← API Gateway · intermediate · 13 min · 04 / 07 বাংলা

Rate Limiting at the Gateway

Fixed window, sliding window, token bucket — protect your backends from abuse and enforce fair usage without touching service code.

rate limitingtoken bucketsliding windowRedisthrottling

Real-World Analogy

A turnstile at a subway station — it allows one person through at a time, enforces a pace, and doesn’t care who you are or where you’re going. The platform (your backend) never sees the crowd; it just sees a steady stream.

Why at the Gateway

Rate limiting in every service is redundant and inconsistent. At the gateway you get:

One config to change limits globally
Limits enforced before requests consume any service resources
Aggregated view: limit per user across all services, not per-service buckets

Fixed Window

Count requests in a fixed time window (e.g., current minute). Simple but has a burst problem at window edges.

class FixedWindowLimiter {
	constructor(
		private redis: RedisClient,
		private limit: number,
		private windowSeconds: number
	) {}

	async isAllowed(key: string): Promise<{ allowed: boolean; remaining: number }> {
		const windowKey = `ratelimit:fw:${key}:${Math.floor(Date.now() / (this.windowSeconds * 1000))}`;

		const count = await this.redis.incr(windowKey);

		if (count === 1) {
			// First request in window — set expiry
			await this.redis.expire(windowKey, this.windowSeconds);
		}

		const allowed = count <= this.limit;
		return { allowed, remaining: Math.max(0, this.limit - count) };
	}
}

The edge burst problem: With a 60-request/minute limit, a client can send 60 at 11:59 and 60 at 12:00 — 120 requests in 2 seconds. Sliding window fixes this.

Sliding Window

Count requests in the last N seconds, not in the current calendar window:

class SlidingWindowLimiter {
	constructor(
		private redis: RedisClient,
		private limit: number,
		private windowMs: number
	) {}

	async isAllowed(key: string): Promise<{ allowed: boolean; remaining: number }> {
		const now = Date.now();
		const windowStart = now - this.windowMs;
		const redisKey = `ratelimit:sw:${key}`;

		const [, , count] = (await this.redis
			.multi()
			.zRemRangeByScore(redisKey, '-inf', windowStart) // remove old entries
			.zAdd(redisKey, { score: now, value: `${now}-${Math.random()}` })
			.zCard(redisKey)
			.expire(redisKey, Math.ceil(this.windowMs / 1000))
			.exec()) as [unknown, unknown, number, unknown];

		const allowed = count <= this.limit;
		return { allowed, remaining: Math.max(0, this.limit - count) };
	}
}

More accurate, but stores one Redis entry per request. For very high traffic keys, the sorted set grows large — cap with ZREMRANGEBYRANK to keep only the last N entries.

Token Bucket

The smoothest algorithm. A bucket fills at a constant rate (refill rate). Each request consumes one token. Bursts are allowed up to the bucket capacity.

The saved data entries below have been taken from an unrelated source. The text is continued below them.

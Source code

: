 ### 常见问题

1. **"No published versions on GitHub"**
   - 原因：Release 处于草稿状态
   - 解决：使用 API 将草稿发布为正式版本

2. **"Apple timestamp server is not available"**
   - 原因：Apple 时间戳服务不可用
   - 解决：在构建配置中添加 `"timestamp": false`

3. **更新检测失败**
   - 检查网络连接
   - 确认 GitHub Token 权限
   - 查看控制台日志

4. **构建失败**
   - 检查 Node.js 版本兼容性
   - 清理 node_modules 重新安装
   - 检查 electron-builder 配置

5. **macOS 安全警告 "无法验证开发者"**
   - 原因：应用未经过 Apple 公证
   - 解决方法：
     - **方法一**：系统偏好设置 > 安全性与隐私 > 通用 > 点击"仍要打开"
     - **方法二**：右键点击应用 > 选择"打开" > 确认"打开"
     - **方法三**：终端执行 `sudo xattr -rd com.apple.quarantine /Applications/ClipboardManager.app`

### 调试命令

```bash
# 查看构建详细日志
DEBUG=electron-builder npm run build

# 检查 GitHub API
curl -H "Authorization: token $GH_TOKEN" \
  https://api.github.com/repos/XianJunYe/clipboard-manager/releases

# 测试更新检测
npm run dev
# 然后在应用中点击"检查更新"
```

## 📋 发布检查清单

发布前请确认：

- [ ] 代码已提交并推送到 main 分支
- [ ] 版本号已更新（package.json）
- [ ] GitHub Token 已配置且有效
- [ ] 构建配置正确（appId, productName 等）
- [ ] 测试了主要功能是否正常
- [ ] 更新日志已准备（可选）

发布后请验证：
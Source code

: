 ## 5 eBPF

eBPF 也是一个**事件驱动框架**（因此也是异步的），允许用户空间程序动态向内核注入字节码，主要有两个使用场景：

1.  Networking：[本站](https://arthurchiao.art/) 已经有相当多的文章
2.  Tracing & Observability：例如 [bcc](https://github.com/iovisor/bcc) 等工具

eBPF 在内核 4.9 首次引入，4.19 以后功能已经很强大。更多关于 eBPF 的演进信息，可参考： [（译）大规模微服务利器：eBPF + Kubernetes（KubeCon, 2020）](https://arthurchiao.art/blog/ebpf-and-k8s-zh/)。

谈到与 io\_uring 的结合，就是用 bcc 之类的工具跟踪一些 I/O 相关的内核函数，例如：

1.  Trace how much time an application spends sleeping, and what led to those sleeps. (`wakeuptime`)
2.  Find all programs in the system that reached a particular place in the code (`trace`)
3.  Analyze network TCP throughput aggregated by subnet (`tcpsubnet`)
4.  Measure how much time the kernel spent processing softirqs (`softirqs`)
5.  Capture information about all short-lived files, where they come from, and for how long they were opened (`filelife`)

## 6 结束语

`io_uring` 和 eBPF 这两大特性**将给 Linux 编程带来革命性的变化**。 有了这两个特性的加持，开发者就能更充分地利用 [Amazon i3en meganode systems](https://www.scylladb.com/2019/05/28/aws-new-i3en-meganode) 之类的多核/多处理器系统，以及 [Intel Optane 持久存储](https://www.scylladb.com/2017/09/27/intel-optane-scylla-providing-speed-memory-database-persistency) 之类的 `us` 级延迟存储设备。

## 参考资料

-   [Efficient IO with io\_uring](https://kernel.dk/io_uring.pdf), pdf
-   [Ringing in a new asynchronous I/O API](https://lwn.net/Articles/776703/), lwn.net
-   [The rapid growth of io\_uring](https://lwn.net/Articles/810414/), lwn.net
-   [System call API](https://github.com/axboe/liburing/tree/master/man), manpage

class TokenBucketLimiter {
	constructor(
		private redis: RedisClient,
		private capacity: number, // max tokens (burst size)
		private refillRate: number // tokens per second
	) {}

	async isAllowed(key: string): Promise<{ allowed: boolean; remaining: number }> {
		const now = Date.now() / 1000; // seconds
		const bucketKey = `ratelimit:tb:${key}`;

		// Lua script for atomicity
		const script = `
      local key = KEYS[1]
      local capacity = tonumber(ARGV[1])
      local refill_rate = tonumber(ARGV[2])
      local now = tonumber(ARGV[3])
      local requested = tonumber(ARGV[4])

      local bucket = redis.call('HMGET', key, 'tokens', 'last_refill')
      local tokens = tonumber(bucket[1]) or capacity
      local last_refill = tonumber(bucket[2]) or now

      -- Refill tokens based on elapsed time
      local elapsed = now - last_refill
      tokens = math.min(capacity, tokens + elapsed * refill_rate)

      local allowed = 0
      if tokens >= requested then
        tokens = tokens - requested
        allowed = 1
      end

      redis.call('HMSET', key, 'tokens', tokens, 'last_refill', now)
      redis.call('EXPIRE', key, math.ceil(capacity / refill_rate) + 1)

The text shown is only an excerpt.